**What needs to be done**. From the line containing "- Стрелка вверх" down to the line containing "Данный КА состоит" in the records below, reproduce every line exactly, ends included, and omit all others.

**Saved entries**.

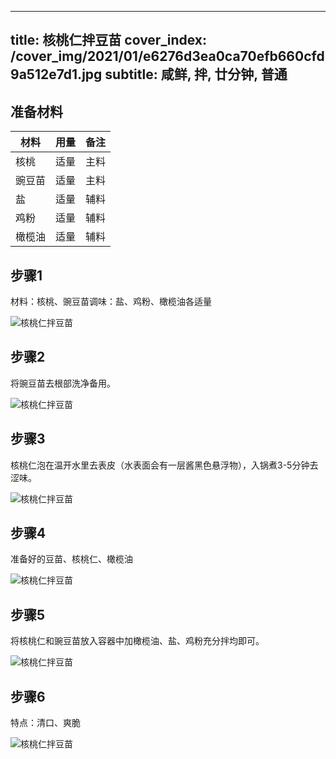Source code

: 
---
title: 核桃仁拌豆苗
cover_index: /cover_img/2021/01/e6276d3ea0ca70efb660cfd9a512e7d1.jpg
subtitle: 咸鲜, 拌, 廿分钟, 普通
---

## 准备材料

| 材料     | 用量 | 备注|
| ------- | ----- | --- |
| 核桃 | 适量| 主料 |
| 豌豆苗 | 适量| 主料 |
| 盐 | 适量| 辅料 |
| 鸡粉 | 适量| 辅料 |
| 橄榄油 | 适量| 辅料 |

## 步骤1

材料：核桃、豌豆苗调味：盐、鸡粉、橄榄油各适量

![核桃仁拌豆苗](https://i8.meishichina.com/attachment/recipe/201010/201010071921527.jpg?x-oss-process=style/p320) 

## 步骤2

将豌豆苗去根部洗净备用。

![核桃仁拌豆苗](https://i8.meishichina.com/attachment/recipe/201010/201010071922241.jpg?x-oss-process=style/p320) 

## 步骤3

核桃仁泡在温开水里去表皮（水表面会有一层酱黑色悬浮物），入锅煮3-5分钟去涩味。

![核桃仁拌豆苗](https://i8.meishichina.com/attachment/recipe/201010/201010071922434.jpg?x-oss-process=style/p320) 

## 步骤4

准备好的豆苗、核桃仁、橄榄油

![核桃仁拌豆苗](https://i8.meishichina.com/attachment/recipe/201010/201010071922584.jpg?x-oss-process=style/p320) 

## 步骤5

将核桃仁和豌豆苗放入容器中加橄榄油、盐、鸡粉充分拌均即可。

![核桃仁拌豆苗](https://i8.meishichina.com/attachment/recipe/201010/201010071923162.jpg?x-oss-process=style/p320) 

## 步骤6

特点：清口、爽脆

![核桃仁拌豆苗](https://i8.meishichina.com/attachment/recipe/201010/201010071923516.jpg?x-oss-process=style/p320) 

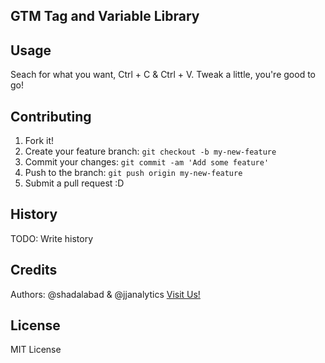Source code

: 
## GTM Tag and Variable Library

## Usage
Seach for what you want, Ctrl + C & Ctrl + V. Tweak a little, you're good to go!

## Contributing
1. Fork it!
2. Create your feature branch: `git checkout -b my-new-feature`
3. Commit your changes: `git commit -am 'Add some feature'`
4. Push to the branch: `git push origin my-new-feature`
5. Submit a pull request :D

## History
TODO: Write history

## Credits
Authors: @shadalabad & @jjanalytics
[Visit Us!](https://www.gtmtraining.com)

## License
MIT License



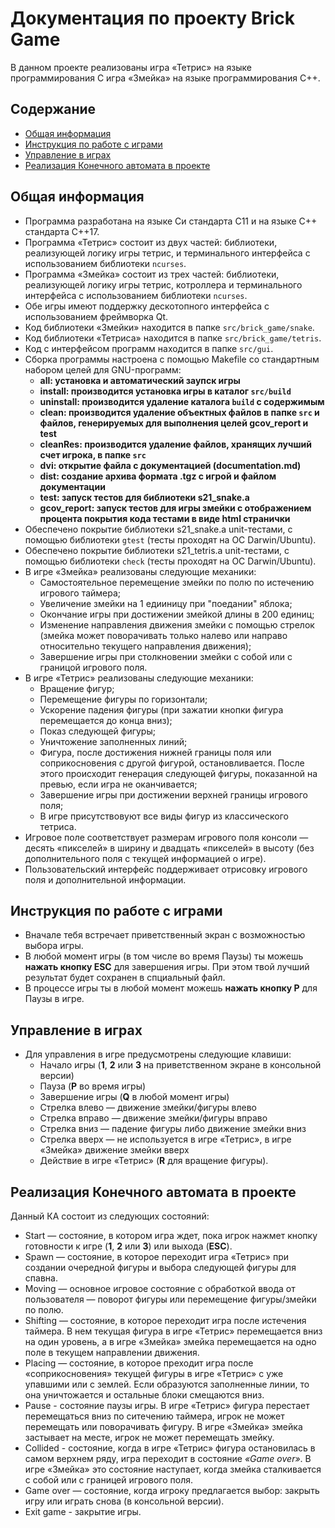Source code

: # **Документация по проекту Brick Game**

В данном проекте реализованы игра «Тетрис» на языке программирования С игра «Змейка» на языке программирования C++.

## Содержание

- [Общая информация](#общая-информация)
- [Инструкция по работе с играми](#инструкция-по-работе-с-игрой)
- [Управление в играх](#управление-в-игре)
- [Реализация Конечного автомата в проекте](#реализация-конечного-автомата-в-проекте)

## Общая информация

- Программа разработана на языке Си стандарта C11 и на языке C++ стандарта C++17.
- Программа «Тетрис» состоит из двух частей: библиотеки, реализующей логику игры тетрис, и терминального интерфейса с использованием библиотеки `ncurses`.
- Программа «Змейка» состоит из трех частей: библиотеки, реализующей логику игры тетрис, котроллера и терминального интерфейса с использованием библиотеки `ncurses`.
- Обе игры имеют поддержку дескотопного интерфейса с использованием фреймворка Qt.
- Код библиотеки «Змейки» находится в папке `src/brick_game/snake`.
- Код библиотеки «Тетриса» находится в папке `src/brick_game/tetris`.
- Код с интерфейсом программ находится в папке `src/gui`.
- Сборка программы настроена с помощью Makefile со стандартным набором целей для GNU-программ:      
    - **all: установка и автоматический заупск игры**
    - **install: производится установка игры в каталог `src/build`**
    - **uninstall: производится удаление каталога `build` с содержимым**
    - **clean: производится удаление объектных файлов в папке `src` и файлов, генерируемых для выполнения целей gcov_report и test**
    - **cleanRes: производится удаление файлов, хранящих лучший счет игрока, в папке `src`**
    - **dvi: открытие файла с документацией (documentation.md)**
    - **dist: создание архива формата .tgz с игрой и файлом документации**
    - **test: запуск тестов для библиотеки s21_snake.a**
    - **gcov_report: запуск тестов для игры змейки с отображением процента покрытия кода тестами в виде html странички**
- Обеспечено покрытие библиотеки s21_snake.a unit-тестами, с помощью библиотеки `gtest` (тесты проходят на ОС Darwin/Ubuntu).
- Обеспечено покрытие библиотеки s21_tetris.a unit-тестами, с помощью библиотеки `check` (тесты проходят на ОС Darwin/Ubuntu).
- В игре «Змейка» реализованы следующие механики:
  - Самостоятельное перемещение змейки по полю по истечению игрового таймера;
  - Увеличение змейки на 1 едииницу при "поедании" яблока;
  - Окончание игры при достижении змейкой длины в 200 единиц;
  - Изменение направления движения змейки с помощью стрелок (змейка может поворачивать только налево или направо относительно текущего направления движения);
  - Завершение игры при столкновении змейки с собой или с границой игрового поля.
- В игре «Тетрис» реализованы следующие механики:
  - Вращение фигур;
  - Перемещение фигуры по горизонтали;
  - Ускорение падения фигуры (при зажатии кнопки фигура перемещается до конца вниз);
  - Показ следующей фигуры;
  - Уничтожение заполненных линий;
  - Фигура, после достижения нижней границы поля или соприкосновения с другой фигурой, остановливается. После этого происходит генерация следующей фигуры, показанной на превью, если игра не оканчивается;
  - Завершение игры при достижении верхней границы игрового поля;
  - В игре присутствовуют все виды фигур из классического тетриса.
- Игровое поле соответствует размерам игрового поля консоли — десять «пикселей» в ширину и двадцать «пикселей» в высоту (без дополнительного поля с текущей информацией о игре).
- Пользовательский интерфейс поддерживает отрисовку игрового поля и дополнительной информации.

## Инструкция по работе с играми

- Вначале тебя встречает приветственный экран с возможностью выбора игры.
- В любой момент игры (в том числе во время Паузы) ты можешь **нажать кнопку ESC** для завершения игры. При этом твой лучший результат будет сохранен в спциальный файл.
- В процессе игры ты в любой момент можешь **нажать кнопку P** для Паузы в игре.


## Управление в играх

- Для управления в игре предусмотрены следующие клавиши:
  - Начало игры (**1**, **2** или **3** на приветственном экране в консольной версии)
  - Пауза (**P** во время игры)
  - Завершение игры (**Q** в любой момент игры)
  - Стрелка влево — движение змейки/фигуры влево
  - Стрелка вправо — движение змейки/фигуры вправо
  - Стрелка вниз — падение фигуры либо движение змейки вниз
  - Стрелка вверх — не используется в игре «Тетрис», в игре «Змейка» движение змейки вверх
  - Действие в игре «Тетрис» (**R** для вращение фигуры).

## Реализация Конечного автомата в проекте

Данный КА состоит из следующих состояний:

- Start — состояние, в котором игра ждет, пока игрок нажмет кнопку готовности к игре (**1**, **2** или **3**) или выхода (**ESC**).
- Spawn — состояние, в которое переходит игра «Тетрис» при создании очередной фигуры и выбора следующей фигуры для спавна.
- Moving — основное игровое состояние с обработкой ввода от пользователя — поворот фигуры или перемещение фигуры/змейки по полю.
- Shifting — состояние, в которое переходит игра после истечения таймера. В нем текущая фигура в игре «Тетрис» перемещается вниз на один уровень, а в игре «Змейка» змейка перемещается на одно поле в текущем направлении движения.
- Placing — состояние, в которое преходит игра после «соприкосновения» текущей фигуры в игре «Тетрис» с уже упавшими или с землей. Если образуются заполненные линии, то она уничтожается и остальные блоки смещаются вниз. 
- Pause - состояние паузы игры. В игре «Тетрис» фигура перестает перемещаться вниз по ситечению таймера, игрок не может перемещать или поворачивать фигуру. В игре «Змейка» змейка застывает на месте, игрок не может перемещать змейку.
- Collided - состояние, когда в игре «Тетрис» фигура остановилась в самом верхнем ряду, игра переходит в состояние _«Game over»_. В игре «Змейка» это состояние наступает, когда змейка сталкивается с собой или с границей игрового поля.
- Game over — состояние, когда игроку предлагается выбор: закрыть игру или играть снова (в консольной версии).
- Exit game - закрытие игры.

**Answer space**.
  - Стрелка вверх — не используется в игре «Тетрис», в игре «Змейка» движение змейки вверх
  - Действие в игре «Тетрис» (**R** для вращение фигуры).

## Реализация Конечного автомата в проекте

Данный КА состоит из следующих состояний:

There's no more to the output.